OK, let's ignore all that and stick to just the idea that God created everything and everything is his intent. It's an equally outlandish idea, but let's ignore that. You ask, "how would we disprove that?" Well, you can disprove it through reasoning if you take time to closely define what you're talking about. If you're going to define "God" as "an all-powerful, all-good, all-seeing, etc. being," for example, then we can begin to evaluate that definition vis-a-vis logic and experience. What if we define "God" as something that cannot be known? Well, then it's completely useless to even discuss. I can, for example, claim there's an invisible and undetectable unicorn sitting in the corner of my room. The claim means absolutely nothing. It could logically be true, just as it could logically be true there's an undetectable and unknowable God, but there's no reason to suppose it's actually true. Do you suppose there's an invisible and undetectable unicorn sitting in your room? Why or why not? "Oh, that's just outlandish nonsense." But your invisible and undetectable God is not?

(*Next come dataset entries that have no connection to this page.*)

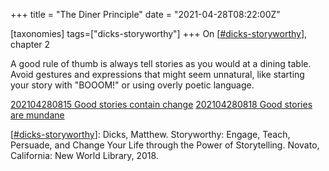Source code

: +++
title = "The Diner Principle"
date = "2021-04-28T08:22:00Z"

[taxonomies]
tags=["dicks-storyworthy"]
+++
On [[#dicks-storyworthy](/tags/dicks-storyworthy)], chapter 2

A good rule of thumb is always tell stories as you would at a dining table. Avoid gestures and expressions that might seem unnatural, like starting your story with "BOOOM!" or using overly poetic language.

[202104280815 Good stories contain change](/blips/202104280815-good-stories-contain-change)
[202104280818 Good stories are mundane](/blips/202104280818-good-stories-are-mundane)

[[#dicks-storyworthy](/tags/dicks-storyworthy)]: Dicks, Matthew. Storyworthy: Engage, Teach, Persuade, and Change Your Life through the Power of Storytelling. Novato, California: New World Library, 2018.
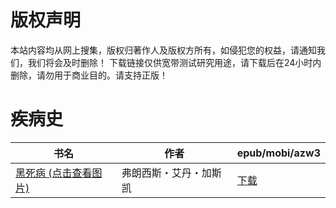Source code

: # 版权声明

本站内容均从网上搜集，版权归著作人及版权方所有，如侵犯您的权益，请通知我们，我们将会及时删除！ 下载链接仅供宽带测试研究用途，请下载后在24小时内删除，请勿用于商业目的。请支持正版！

# 疾病史

| 书名 | 作者 | epub/mobi/azw3 |
| --- | --- | --- |
| [黑死病 (点击查看图片)](https://www.dushupai.com/attachment/2024/06/06/9d8ff1fcbee3e39e.jpg) | 弗朗西斯・艾丹・加斯凯 | [下载](https://url89.ctfile.com/f/31084289-1357032304-c5b139?p=8866) |
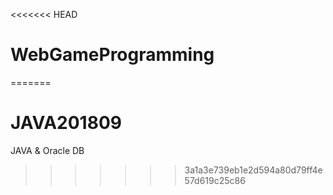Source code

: <<<<<<< HEAD
# WebGameProgramming
=======
# JAVA201809
JAVA &amp; Oracle DB 
>>>>>>> 3a1a3e739eb1e2d594a80d79ff4e57d619c25c86
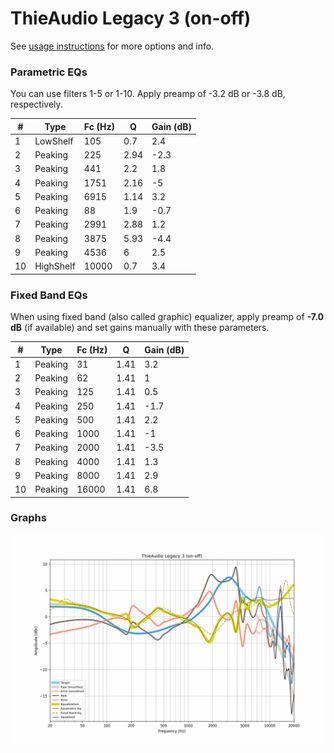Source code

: # ThieAudio Legacy 3 (on-off)
See [usage instructions](https://github.com/jaakkopasanen/AutoEq#usage) for more options and info.

### Parametric EQs
You can use filters 1-5 or 1-10. Apply preamp of -3.2 dB or -3.8 dB, respectively.

|   # | Type      |   Fc (Hz) |    Q |   Gain (dB) |
|-----|-----------|-----------|------|-------------|
|   1 | LowShelf  |       105 | 0.7  |         2.4 |
|   2 | Peaking   |       225 | 2.94 |        -2.3 |
|   3 | Peaking   |       441 | 2.2  |         1.8 |
|   4 | Peaking   |      1751 | 2.16 |        -5   |
|   5 | Peaking   |      6915 | 1.14 |         3.2 |
|   6 | Peaking   |        88 | 1.9  |        -0.7 |
|   7 | Peaking   |      2991 | 2.88 |         1.2 |
|   8 | Peaking   |      3875 | 5.93 |        -4.4 |
|   9 | Peaking   |      4536 | 6    |         2.5 |
|  10 | HighShelf |     10000 | 0.7  |         3.4 |

### Fixed Band EQs
When using fixed band (also called graphic) equalizer, apply preamp of **-7.0 dB** (if available) and set gains manually with these parameters.

|   # | Type    |   Fc (Hz) |    Q |   Gain (dB) |
|-----|---------|-----------|------|-------------|
|   1 | Peaking |        31 | 1.41 |         3.2 |
|   2 | Peaking |        62 | 1.41 |         1   |
|   3 | Peaking |       125 | 1.41 |         0.5 |
|   4 | Peaking |       250 | 1.41 |        -1.7 |
|   5 | Peaking |       500 | 1.41 |         2.2 |
|   6 | Peaking |      1000 | 1.41 |        -1   |
|   7 | Peaking |      2000 | 1.41 |        -3.5 |
|   8 | Peaking |      4000 | 1.41 |         1.3 |
|   9 | Peaking |      8000 | 1.41 |         2.9 |
|  10 | Peaking |     16000 | 1.41 |         6.8 |

### Graphs
![](./ThieAudio%20Legacy%203%20(on-off).png)
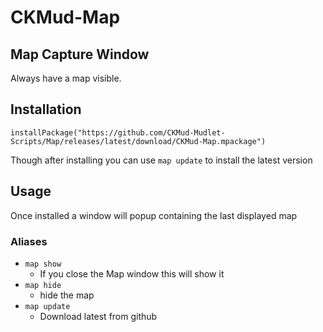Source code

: # CKMud-Map

## Map Capture Window

Always have a map visible. 

## Installation

`installPackage("https://github.com/CKMud-Mudlet-Scripts/Map/releases/latest/download/CKMud-Map.mpackage")`

Though after installing you can use `map update` to install the latest version

## Usage

Once installed a window will popup containing the last displayed map

### Aliases

* `map show`
  * If you close the Map window this will show it
* `map hide`
  * hide the map
* `map update`
  * Download latest from github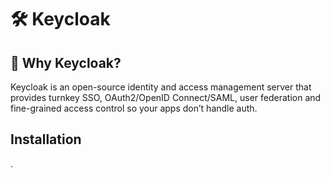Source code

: <!-- https://gmv.udemy.com/course/keycloak-sso-course-from-zero-to-hero/learn/lecture/42669296#overview -->

<!-- Doing the 3 first options should be enough: Introduction, Installation, Using Keycloak  -->

# 🛠️ Keycloak

## 🤔 Why Keycloak?
Keycloak is an open-source identity and access management server that provides turnkey SSO, OAuth2/OpenID Connect/SAML, user federation and fine-grained access control so your apps don’t handle auth.

## Installation
.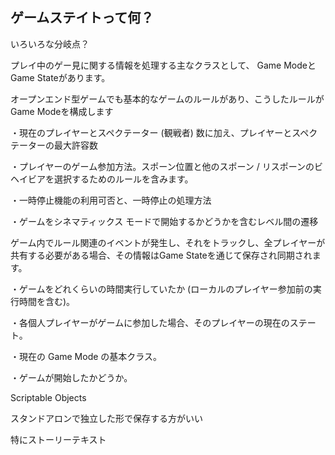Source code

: ## ゲームステイトって何？

いろいろな分岐点？

プレイ中のゲー見に関する情報を処理する主なクラスとして、
Game ModeとGame Stateがあります。

オープンエンド型ゲームでも基本的なゲームのルールがあり、こうしたルールが
Game Modeを構成します

・現在のプレイヤーとスペクテーター (観戦者) 数に加え、プレイヤーとスペクテーターの最大許容数

・プレイヤーのゲーム参加方法。スポーン位置と他のスポーン / リスポーンのビヘイビアを選択するためのルールを含みます。

・一時停止機能の利用可否と、一時停止の処理方法

・ゲームをシネマティックス モードで開始するかどうかを含むレベル間の遷移


ゲーム内でルール関連のイベントが発生し、それをトラックし、全プレイヤーが共有する必要がある場合、その情報はGame Stateを通じて保存され同期されます。

・ゲームをどれくらいの時間実行していたか (ローカルのプレイヤー参加前の実行時間を含む)。

・各個人プレイヤーがゲームに参加した場合、そのプレイヤーの現在のステート。

・現在の Game Mode の基本クラス。

・ゲームが開始したかどうか。

Scriptable Objects

スタンドアロンで独立した形で保存する方がいい

特にストーリーテキスト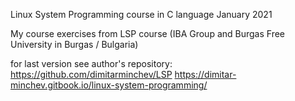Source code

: Linux System Programming course in C language January 2021

My course exercises from LSP course
(IBA Group and Burgas Free University in Burgas / Bulgaria)

for last version see author's repository:
https://github.com/dimitarminchev/LSP
https://dimitar-minchev.gitbook.io/linux-system-programming/






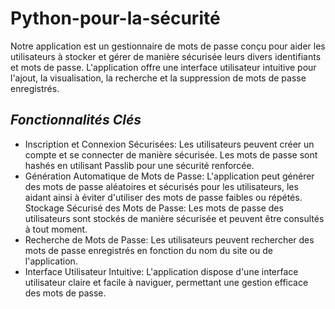 # Python-pour-la-sécurité


Notre application est un gestionnaire de mots de passe conçu pour aider les utilisateurs à stocker et gérer de manière sécurisée leurs divers identifiants et mots de passe. L'application offre une interface utilisateur intuitive pour l'ajout, la visualisation, la recherche et la suppression de mots de passe enregistrés.

 ## _Fonctionnalités Clés_

- Inscription et Connexion Sécurisées: Les utilisateurs peuvent créer un compte et se connecter de manière sécurisée. Les mots de passe sont hashés en utilisant Passlib pour une sécurité renforcée.
- Génération Automatique de Mots de Passe: L'application peut générer des mots de passe aléatoires et sécurisés pour les utilisateurs, les aidant ainsi à éviter d'utiliser des mots de passe faibles ou répétés.
Stockage Sécurisé des Mots de Passe: Les mots de passe des utilisateurs sont stockés de manière sécurisée et peuvent être consultés à tout moment.
- Recherche de Mots de Passe: Les utilisateurs peuvent rechercher des mots de passe enregistrés en fonction du nom du site ou de l'application.
- Interface Utilisateur Intuitive: L'application dispose d'une interface utilisateur claire et facile à naviguer, permettant une gestion efficace des mots de passe.
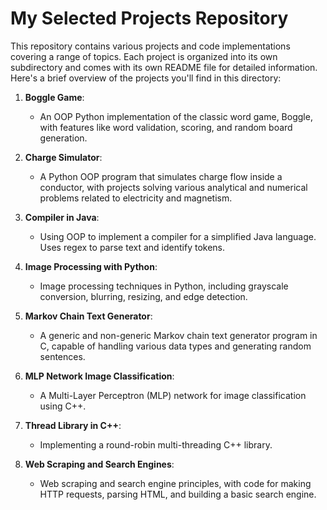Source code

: # My Selected Projects Repository

This repository contains various projects and code implementations covering a range of topics. Each project is organized into its own subdirectory and comes with its own README file for detailed information. Here's a brief overview of the projects you'll find in this directory:

1. **Boggle Game**:
   - An OOP Python implementation of the classic word game, Boggle, with features like word validation, scoring, and random board generation.

2. **Charge Simulator**:
   - A Python OOP program that simulates charge flow inside a conductor, with projects solving various analytical and numerical problems related to electricity and magnetism.

3. **Compiler in Java**:
   - Using OOP to implement a compiler for a simplified Java language. Uses regex to parse text and identify tokens.

4. **Image Processing with Python**:
   - Image processing techniques in Python, including grayscale conversion, blurring, resizing, and edge detection.

5. **Markov Chain Text Generator**:
   - A generic and non-generic Markov chain text generator program in C, capable of handling various data types and generating random sentences.

6. **MLP Network Image Classification**:
   - A Multi-Layer Perceptron (MLP) network for image classification using C++.

7. **Thread Library in C++**:
   - Implementing a round-robin multi-threading C++ library.

8. **Web Scraping and Search Engines**:
   - Web scraping and search engine principles, with code for making HTTP requests, parsing HTML, and building a basic search engine.

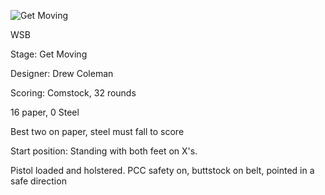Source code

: ![Get Moving](https://github.com/bagellord/USPSA-Stages/blob/master/31+%20rounds/Get%20Moving%20-%2032%20rounds%20-%20Comstock/Get%20Moving.png)

WSB

Stage: Get Moving

Designer: Drew Coleman

Scoring: Comstock, 32 rounds

16 paper, 0 Steel

Best two on paper, steel must fall to score

Start position: Standing with both feet on X's.

Pistol loaded and holstered. PCC safety on, buttstock on belt, pointed in a safe direction

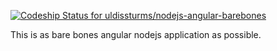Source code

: [ ![Codeship Status for uldissturms/nodejs-angular-barebones](https://codeship.com/projects/e0291050-ab38-0132-cc76-4e97741f6b9a/status?branch=master)](https://codeship.com/projects/68258)

This is as bare bones angular nodejs application as possible.
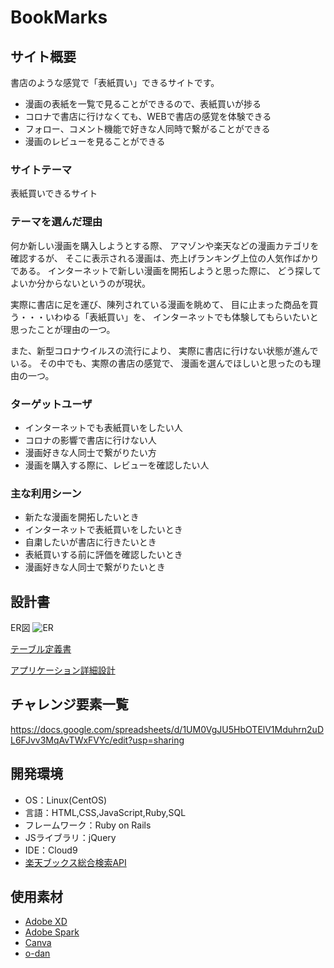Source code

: # BookMarks

## サイト概要
書店のような感覚で「表紙買い」できるサイトです。

- 漫画の表紙を一覧で見ることができるので、表紙買いが捗る
- コロナで書店に行けなくても、WEBで書店の感覚を体験できる
- フォロー、コメント機能で好きな人同時で繋がることができる
- 漫画のレビューを見ることができる

### サイトテーマ
表紙買いできるサイト

### テーマを選んだ理由
何か新しい漫画を購入しようとする際、
アマゾンや楽天などの漫画カテゴリを確認するが、
そこに表示される漫画は、売上げランキング上位の人気作ばかりである。
インターネットで新しい漫画を開拓しようと思った際に、
どう探してよいか分からないというのが現状。

実際に書店に足を運び、陳列されている漫画を眺めて、
目に止まった商品を買う・・・いわゆる「表紙買い」を、
インターネットでも体験してもらいたいと思ったことが理由の一つ。

また、新型コロナウイルスの流行により、
実際に書店に行けない状態が進んでいる。
その中でも、実際の書店の感覚で、
漫画を選んでほしいと思ったのも理由の一つ。

### ターゲットユーザ
- インターネットでも表紙買いをしたい人
- コロナの影響で書店に行けない人
- 漫画好きな人同士で繋がりたい方
- 漫画を購入する際に、レビューを確認したい人

### 主な利用シーン
- 新たな漫画を開拓したいとき
- インターネットで表紙買いをしたいとき
- 自粛したいが書店に行きたいとき
- 表紙買いする前に評価を確認したいとき
- 漫画好きな人同士で繋がりたいとき

## 設計書
ER図
![ER](https://user-images.githubusercontent.com/83628316/131244452-2068c80f-e27f-435d-8e8a-4ed39640f499.jpg)

[テーブル定義書](https://drive.google.com/file/d/1sBXaajitwdSyAf7eLtXdoQqGRA3nndCc/view?usp=sharing)

[アプリケーション詳細設計](https://drive.google.com/file/d/1MqvGTELWrHOM01Cm26Ob-kuItxCAriNm/view?usp=sharing)

## チャレンジ要素一覧
<https://docs.google.com/spreadsheets/d/1UM0VgJU5HbOTElV1Mduhrn2uDL6FJvv3MqAvTWxFVYc/edit?usp=sharing>

## 開発環境
- OS：Linux(CentOS)
- 言語：HTML,CSS,JavaScript,Ruby,SQL
- フレームワーク：Ruby on Rails
- JSライブラリ：jQuery
- IDE：Cloud9
- [楽天ブックス総合検索API](https://webservice.rakuten.co.jp/)

## 使用素材
- [Adobe XD](https://www.adobe.com/jp/products/xd.html)
- [Adobe Spark](https://spark.adobe.com/ja-JP/sp)
- [Canva](https://www.canva.com/ja_jp/)
- [o-dan](https://o-dan.net/ja/)

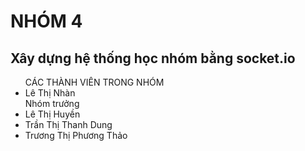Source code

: # NHÓM 4
<h2>Xây dựng hệ thống học nhóm bằng socket.io</h1>
<ul> CÁC THÀNH VIÊN TRONG NHÓM
<li>Lê Thị Nhàn</li> Nhóm trưởng
<li>Lê Thị Huyền</li>
<li>Trần Thị Thanh Dung</li>
<li>Trương Thị Phương Thảo</li></ul
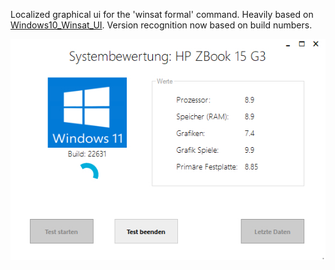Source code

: Localized graphical ui for the 'winsat formal' command. Heavily based on [Windows10_Winsat_UI](https://github.com/ilkeraksoy/Windows10_Winsat_UI). Version recognition now based on build numbers.

![alt text](https://github.com/manfred-mueller/WinsatUI/raw/master/Screenshot.jpg)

So the logical possibility exists that there's an invisible and undetectable unicorn sitting in your room, but you lack any evidence or reason to believe there is. The rational thing to do then is to withhold belief. You don't believe there's a unicorn in your room because that's the rational thing to do. It's possible, but why even bother believing it? If you believe the unicorn's sitting there, then I think you're irrational.